Starting Release for THYME Data Analysis
This is the starting release for the THYME data analysis and is what was used for the initial submission to SemEval Post-Eval phase.
Bug fixes to temporal entity flagging
Includes temporal parsing bug fixes done after SemEval 2018 submission.
After conducting mutation testing on temporalTest, the following changes were made:
- Removed unused import statements
- Fixed flagging in 24 hour time to correctly identify values less than 24 for hours and less than 60 for minutes
- Removed unnecessary if statements
Official public release of Chrono
This is the official first public release of Chrono after submission of the systems description paper to SemEval 2018.

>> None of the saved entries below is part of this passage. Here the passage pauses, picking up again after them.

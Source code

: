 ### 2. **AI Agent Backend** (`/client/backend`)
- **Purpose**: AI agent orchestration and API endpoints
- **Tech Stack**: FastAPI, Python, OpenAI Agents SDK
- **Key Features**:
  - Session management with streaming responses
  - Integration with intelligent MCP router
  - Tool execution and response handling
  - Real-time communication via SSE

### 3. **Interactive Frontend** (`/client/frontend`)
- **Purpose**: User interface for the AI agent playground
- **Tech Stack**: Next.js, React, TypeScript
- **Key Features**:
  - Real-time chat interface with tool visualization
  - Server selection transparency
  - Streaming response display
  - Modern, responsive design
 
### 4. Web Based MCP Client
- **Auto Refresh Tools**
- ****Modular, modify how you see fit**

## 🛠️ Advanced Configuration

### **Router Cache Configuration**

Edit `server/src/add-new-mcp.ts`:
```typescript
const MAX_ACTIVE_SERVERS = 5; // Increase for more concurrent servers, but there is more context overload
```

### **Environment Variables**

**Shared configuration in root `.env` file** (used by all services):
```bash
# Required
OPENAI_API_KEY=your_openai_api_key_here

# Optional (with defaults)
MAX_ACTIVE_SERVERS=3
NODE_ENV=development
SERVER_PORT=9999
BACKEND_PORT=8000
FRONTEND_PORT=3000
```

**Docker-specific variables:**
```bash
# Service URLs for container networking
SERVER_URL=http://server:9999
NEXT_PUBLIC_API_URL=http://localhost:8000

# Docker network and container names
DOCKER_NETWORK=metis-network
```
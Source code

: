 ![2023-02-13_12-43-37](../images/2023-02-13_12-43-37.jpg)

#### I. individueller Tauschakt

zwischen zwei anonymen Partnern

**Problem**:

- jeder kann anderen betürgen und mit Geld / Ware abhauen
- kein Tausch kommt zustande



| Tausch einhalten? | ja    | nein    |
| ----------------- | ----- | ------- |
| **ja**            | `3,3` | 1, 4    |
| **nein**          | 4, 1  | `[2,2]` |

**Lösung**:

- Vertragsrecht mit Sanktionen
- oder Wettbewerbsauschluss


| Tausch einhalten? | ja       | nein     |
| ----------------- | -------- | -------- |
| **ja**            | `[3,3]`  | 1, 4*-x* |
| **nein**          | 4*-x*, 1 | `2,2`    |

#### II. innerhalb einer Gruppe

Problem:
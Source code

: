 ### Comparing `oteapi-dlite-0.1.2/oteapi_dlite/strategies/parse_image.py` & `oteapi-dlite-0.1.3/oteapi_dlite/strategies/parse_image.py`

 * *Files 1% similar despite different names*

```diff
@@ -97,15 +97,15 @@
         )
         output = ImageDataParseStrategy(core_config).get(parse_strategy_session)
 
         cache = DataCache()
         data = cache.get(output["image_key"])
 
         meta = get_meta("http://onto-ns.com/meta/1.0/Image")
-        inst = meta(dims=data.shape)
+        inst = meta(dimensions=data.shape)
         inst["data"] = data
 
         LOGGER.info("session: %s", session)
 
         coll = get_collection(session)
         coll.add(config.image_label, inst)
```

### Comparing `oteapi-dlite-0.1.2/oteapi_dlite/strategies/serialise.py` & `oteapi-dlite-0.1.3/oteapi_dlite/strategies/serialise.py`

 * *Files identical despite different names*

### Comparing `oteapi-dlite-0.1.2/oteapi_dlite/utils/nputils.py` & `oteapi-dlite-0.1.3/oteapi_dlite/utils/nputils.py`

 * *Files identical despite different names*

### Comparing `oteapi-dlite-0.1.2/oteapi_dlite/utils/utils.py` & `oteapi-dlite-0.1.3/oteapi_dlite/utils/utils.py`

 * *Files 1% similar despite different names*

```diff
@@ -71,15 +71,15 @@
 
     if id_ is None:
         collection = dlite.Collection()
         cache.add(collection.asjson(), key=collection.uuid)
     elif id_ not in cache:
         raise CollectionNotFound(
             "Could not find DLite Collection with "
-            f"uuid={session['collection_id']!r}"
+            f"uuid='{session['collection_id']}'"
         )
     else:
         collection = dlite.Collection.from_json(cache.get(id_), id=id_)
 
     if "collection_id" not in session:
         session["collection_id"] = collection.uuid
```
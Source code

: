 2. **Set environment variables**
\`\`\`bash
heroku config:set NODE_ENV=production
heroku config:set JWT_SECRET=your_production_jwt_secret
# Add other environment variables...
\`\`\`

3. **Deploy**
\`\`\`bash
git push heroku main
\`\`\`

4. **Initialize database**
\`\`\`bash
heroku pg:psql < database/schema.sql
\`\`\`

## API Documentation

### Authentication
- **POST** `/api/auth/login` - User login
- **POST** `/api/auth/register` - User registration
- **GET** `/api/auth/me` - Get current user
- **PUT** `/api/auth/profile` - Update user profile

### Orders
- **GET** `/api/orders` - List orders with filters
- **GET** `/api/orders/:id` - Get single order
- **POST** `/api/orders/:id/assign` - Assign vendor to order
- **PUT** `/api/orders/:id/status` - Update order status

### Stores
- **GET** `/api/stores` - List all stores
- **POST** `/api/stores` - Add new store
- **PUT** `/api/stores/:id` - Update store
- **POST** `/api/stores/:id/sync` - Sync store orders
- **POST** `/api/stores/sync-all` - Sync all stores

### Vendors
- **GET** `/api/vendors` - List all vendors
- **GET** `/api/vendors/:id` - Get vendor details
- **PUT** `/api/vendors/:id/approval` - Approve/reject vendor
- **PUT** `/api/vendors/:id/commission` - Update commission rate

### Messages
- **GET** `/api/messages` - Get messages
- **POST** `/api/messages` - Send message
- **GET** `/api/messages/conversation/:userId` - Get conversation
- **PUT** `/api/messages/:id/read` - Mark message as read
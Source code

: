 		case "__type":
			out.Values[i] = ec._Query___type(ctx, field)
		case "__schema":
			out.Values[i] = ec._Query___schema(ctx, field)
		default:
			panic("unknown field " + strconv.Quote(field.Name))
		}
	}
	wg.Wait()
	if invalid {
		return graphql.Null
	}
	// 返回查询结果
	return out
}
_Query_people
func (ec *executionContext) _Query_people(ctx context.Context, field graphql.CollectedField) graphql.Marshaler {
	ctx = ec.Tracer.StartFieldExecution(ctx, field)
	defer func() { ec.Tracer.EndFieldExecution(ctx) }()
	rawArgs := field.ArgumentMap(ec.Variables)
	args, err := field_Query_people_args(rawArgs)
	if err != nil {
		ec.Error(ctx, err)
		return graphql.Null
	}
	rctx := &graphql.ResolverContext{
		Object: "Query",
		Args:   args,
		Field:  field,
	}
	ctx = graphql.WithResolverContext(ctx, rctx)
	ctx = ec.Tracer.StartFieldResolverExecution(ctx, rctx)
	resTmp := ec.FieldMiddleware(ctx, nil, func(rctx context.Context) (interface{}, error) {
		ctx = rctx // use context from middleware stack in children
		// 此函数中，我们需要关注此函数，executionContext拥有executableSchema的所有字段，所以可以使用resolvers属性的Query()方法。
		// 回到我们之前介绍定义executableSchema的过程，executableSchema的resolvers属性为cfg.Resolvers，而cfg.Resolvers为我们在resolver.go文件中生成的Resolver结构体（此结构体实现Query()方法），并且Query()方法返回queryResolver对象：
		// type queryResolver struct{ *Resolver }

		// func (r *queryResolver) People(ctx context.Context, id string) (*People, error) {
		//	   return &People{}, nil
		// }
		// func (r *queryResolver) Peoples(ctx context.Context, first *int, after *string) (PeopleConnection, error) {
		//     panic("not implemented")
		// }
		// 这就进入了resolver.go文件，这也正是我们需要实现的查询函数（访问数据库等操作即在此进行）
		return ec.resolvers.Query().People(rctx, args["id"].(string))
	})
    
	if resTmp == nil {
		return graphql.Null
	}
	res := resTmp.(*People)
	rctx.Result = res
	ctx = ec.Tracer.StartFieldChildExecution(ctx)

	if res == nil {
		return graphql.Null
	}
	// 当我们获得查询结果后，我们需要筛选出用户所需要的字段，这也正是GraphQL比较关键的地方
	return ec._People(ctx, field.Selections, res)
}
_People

Added k-fold cross validation
K-fold cross validation was implemented in a new script. No existing files were changed, just added a new script and CSV file for the cross validation. Currently, settings for the cross-validation still must be manually set.
Logic corrections
-
We have separate parsing methods for various types of temporal components that are executed in a specific order. Isolated 4-digit years, like "2013", were supposed to be parsed before 24-hour time expressions like 0800; however, these two lines of code somehow got swapped at some point and we were prioritizing 24-hour times over years. Thus, a mention of "2013" was being parsed as 20:13 instead of a year since the minute and hour ranges were within 24-hour time parameters. The fix was to just swap the lines of code so years were parsed out first.
-
Our system is supposed to assume there is only one year, one month, and one day mentioned per temporal phrase (a limitation I know, but it will get fixed down the road). Thus, when the phrase "2013-03-22" is parsed it should have only found one year, one month, and one day. This worked for the month and day, however, it was coming back with a 4-digit year of "2013", and a 2-digit year of "22". This is because we missed checking a year flag when the 2-digit year parser runs (4-digit years take precedence over 2-digit years). Therefore, the fix was simply to insert a single control statement to only execute the 2-digit year parser if a 4-digit year was not found.
-
Finally, for most parsing methods we loop through each token in the temporal phrase; however, when identifying full numeric expressions, like "1953" or "08091998", we missed inserting this loop. Thus, phrases like "Last 1953" were not being counted as having any numeric values in them because it was testing to see if "Last 1953" was numeric all together. Therefore, the "1953" was missed as a year and got caught as a 24-hour time because this method did loop through all tokens correctly. The fix was just to insert the for loop through all tokens in a temporal phrase in the full numeric expression parser and it fixed the problem.